Helping Bees Through a Nectar or Pollen Dearth

Being a beekeeper often requires you to pay attention to what’s happening in the environment around your bee yard, especially when it comes to keeping an eye on your colonies’ sources of pollen and nectar.

Taking note of what you’re seeing and when throughout the year is something we often touch on, especially when it comes to identifying and preparing to help your bees get through a nectar dearth.  

Planning for it and mitigating the risks that come along with a nectar dearth (covered below) can make it a much less stressful time in the bee yard for bees and beekeepers alike.  

Not being ready to assist your bees during a dearth if needed can potentially impact even the healthiest colony in a very detrimental way.  

What is a “Nectar (or pollen) Dearth”?

It’s a commonly used beekeeping term, but what does a nectar dearth really mean for you and your bees? A “dearth” is considered “a scarcity or lack of something”.  

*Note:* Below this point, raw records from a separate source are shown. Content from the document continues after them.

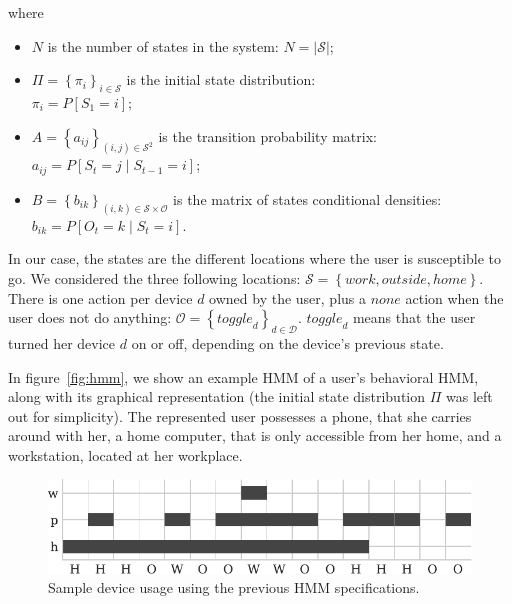where 
\begin{itemize}
	\item $N$ is the number of states in the system:
	$N = \left| \mathcal{S} \right|$;

	\item $\Pi=\left\{ \pi_i\right\}_{i\in\mathcal{S}}$ is the initial state distribution:\\
	$\pi_i=P[S_1=i]$;

	\item $A = \left\{ a_{ij}\right\}_{(i,j)\in\mathcal{S}^2}$ is the transition probability matrix:\\
	$a_{ij}=P[S_t=j \mid S_{t-1}=i]$;

	\item $B = \left\{ b_{ik}\right\}_{(i,k)\in\mathcal{S}\times\mathcal{O}}$ is the matrix of states conditional densities:
	$b_{ik} = P[O_t=k \mid S_t = i]$.
\end{itemize}

In our case, the states are the different locations where the user is susceptible to go.
We considered the three following locations: $\mathcal{S}=\left\{ \mathit{work}, \mathit{outside}, \mathit{home} \right\}$. 
There is one action per device $d$ owned by the user, plus a $\mathit{none}$ action when the user does not do anything: 
$\mathcal{O} = \left\{ \mathit{toggle}_d \right\}_{d\in \mathcal{D}}$.
$\mathit{toggle}_d$ means that the user turned her device $d$ on or off, depending on the device's previous state.

In figure~\ref{fig:hmm}, we show an example HMM of a user's behavioral HMM, along with its graphical representation (the initial state distribution $\Pi$ was left out for simplicity). 
The represented user possesses a phone, that she carries around with her, a home computer, that is only accessible from her home, and a workstation, located at her workplace.

\begin{figure}[t]
\centering
\includegraphics[width=\columnwidth]{figures/sample_usage.pdf}

\caption{\label{fig:sample_usage}Sample device usage using the previous HMM specifications. 
}
\end{figure}

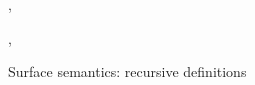 \begin{figure}
   {\small, \flushleft {}
      \begin{smathpar}
         {
            \upgamma,  \desugarFwdS {}
         }
      \end{smathpar}}
   \caption{Surface semantics: recursive definitions}
\end{figure}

There are certain times throughout the year when there are simply very few or none of the flowers and plants that bees rely on to provide them with resources, those times are considered pollen or nectar dearths, depending on which plants are and aren’t blooming. A pollen or nectar dearth can happen any time of year but is most often seen in middle-to-late summer and in the fall for much of the United States.  

The dearth lasts for as long as there are no nectar and/or pollen-bearing plants available, but it’s often for around a month or so in many places. Some places go through it for much longer and others don’t experience a dearth at all. It’s so important to know what’s blooming in your area by taking notes and doing your own research or learning from other local beekeepers (Colony Members, don’t forget that you can connect with beekeepers near you on the Colony Forum!).  

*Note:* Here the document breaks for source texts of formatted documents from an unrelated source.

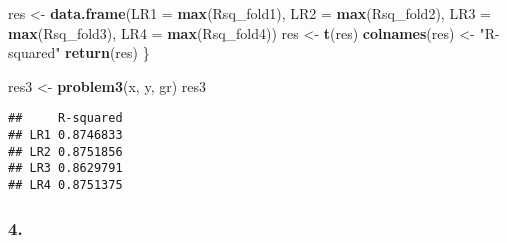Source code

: \documentclass[
]{article}
\newenvironment{Shaded}{\begin{snugshade}}{\end{snugshade}}
\newcommand{\AttributeTok}[1]{\textcolor[rgb]{0.13,0.29,0.53}{#1}}
\newcommand{\FunctionTok}[1]{\textcolor[rgb]{0.13,0.29,0.53}{\textbf{#1}}}
\newcommand{\NormalTok}[1]{#1}
\newcommand{\OtherTok}[1]{\textcolor[rgb]{0.56,0.35,0.01}{#1}}
\newcommand{\StringTok}[1]{\textcolor[rgb]{0.31,0.60,0.02}{#1}}
\begin{document}
\begin{Shaded}
\begin{Highlighting}[]
\NormalTok{  res }\OtherTok{\textless{}{-}} \FunctionTok{data.frame}\NormalTok{(}\AttributeTok{LR1 =} \FunctionTok{max}\NormalTok{(Rsq\_fold1),}
                    \AttributeTok{LR2 =} \FunctionTok{max}\NormalTok{(Rsq\_fold2),}
                    \AttributeTok{LR3 =} \FunctionTok{max}\NormalTok{(Rsq\_fold3),}
                    \AttributeTok{LR4 =} \FunctionTok{max}\NormalTok{(Rsq\_fold4))}
\NormalTok{  res }\OtherTok{\textless{}{-}} \FunctionTok{t}\NormalTok{(res)}
  \FunctionTok{colnames}\NormalTok{(res) }\OtherTok{\textless{}{-}} \StringTok{"R{-}squared"}
  \FunctionTok{return}\NormalTok{(res)}
\NormalTok{\}}

\NormalTok{res3 }\OtherTok{\textless{}{-}} \FunctionTok{problem3}\NormalTok{(x, y, gr)}
\NormalTok{res3}
\end{Highlighting}
\end{Shaded}

\begin{verbatim}
##     R-squared
## LR1 0.8746833
## LR2 0.8751856
## LR3 0.8629791
## LR4 0.8751375
\end{verbatim}

\subsubsection{4.}\label{section-3}
\end{document}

How You Can Identify a Dearth is Happening 

To identify that a pollen or nectar dearth is occurring, you’ll want to keep a close eye on the colony and its behaviors, in and out of the beehive. Keep an eye on the entrance, do you notice that bees are less active and fewer foragers are returning (especially those carrying pollen)?  

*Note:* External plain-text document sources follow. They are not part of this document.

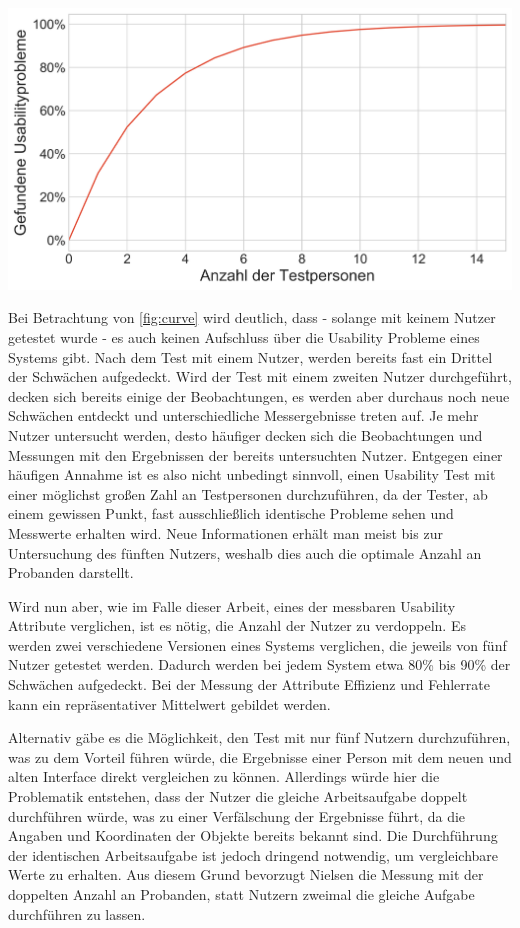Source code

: \begin{center}
  \includegraphics[width=0.7\linewidth]{figures/curve.png}
  \label{fig:curve}
\end{center}

Bei Betrachtung von \cref{fig:curve} wird deutlich, dass - solange mit keinem Nutzer getestet wurde - es auch keinen Aufschluss über die Usability Probleme eines Systems gibt.
Nach dem Test mit einem Nutzer, werden bereits fast ein Drittel der Schwächen aufgedeckt.
Wird der Test mit einem zweiten Nutzer durchgeführt, decken sich bereits einige der Beobachtungen, es werden aber durchaus noch neue Schwächen entdeckt und unterschiedliche Messergebnisse treten auf.
Je mehr Nutzer untersucht werden, desto häufiger decken sich die Beobachtungen und Messungen mit den Ergebnissen der bereits untersuchten Nutzer.\cite{.h}
Entgegen einer häufigen Annahme ist es also nicht unbedingt sinnvoll, einen Usability Test mit einer möglichst großen Zahl an Testpersonen durchzuführen, da der Tester, ab einem gewissen Punkt, fast ausschließlich identische Probleme sehen und Messwerte erhalten wird.
Neue Informationen erhält man meist bis zur Untersuchung des fünften Nutzers, weshalb dies auch die optimale Anzahl an Probanden darstellt.

Wird nun aber, wie im Falle dieser Arbeit, eines der messbaren Usability Attribute verglichen, ist es nötig, die Anzahl der Nutzer zu verdoppeln.
Es werden zwei verschiedene Versionen eines Systems verglichen, die jeweils von fünf Nutzer getestet werden.
Dadurch werden bei jedem System etwa 80\% bis 90\% der Schwächen aufgedeckt.
Bei der Messung der Attribute Effizienz und Fehlerrate kann ein repräsentativer Mittelwert gebildet werden.

Alternativ gäbe es die Möglichkeit, den Test mit nur fünf Nutzern durchzuführen, was zu dem Vorteil führen würde, die Ergebnisse einer Person mit dem neuen und alten Interface direkt vergleichen zu können.
Allerdings würde hier die Problematik entstehen, dass der Nutzer die gleiche Arbeitsaufgabe doppelt durchführen würde, was zu einer Verfälschung der Ergebnisse führt, da die Angaben und Koordinaten der Objekte bereits bekannt sind.
Die Durchführung der identischen Arbeitsaufgabe ist jedoch dringend notwendig, um vergleichbare Werte zu erhalten.
Aus diesem Grund bevorzugt Nielsen die Messung mit der doppelten Anzahl an Probanden, statt Nutzern zweimal die gleiche Aufgabe durchführen zu lassen.\cite{.h}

You’ll also note a decline in stored nectar inside the hive. Were they filling 1 frame per week before but now aren’t adding any new nectar? It’s possible a dearth is occurring if you’re noticing the number of frames with pollen or nectar stored decreasing or staying the same.  

A prolonged pollen dearth, or especially so with a nectar dearth, can lead to changes in bee behavior, brood pattern, and brood production. If there are fewer resources to sustain the colony, the queen’s egg-laying will likely slow the brood pattern leading to a decrease in brood of all stages. Fewer bees mean less of a burden on resources but leaves the hive vulnerable.

Because a dearth means no pollinators have resources available, robbing may be seen where other bees and insects look to “steal” nectar from your colony. This often causes bees to become extremely aggressive and defensive both inside and near the outside of the hive.  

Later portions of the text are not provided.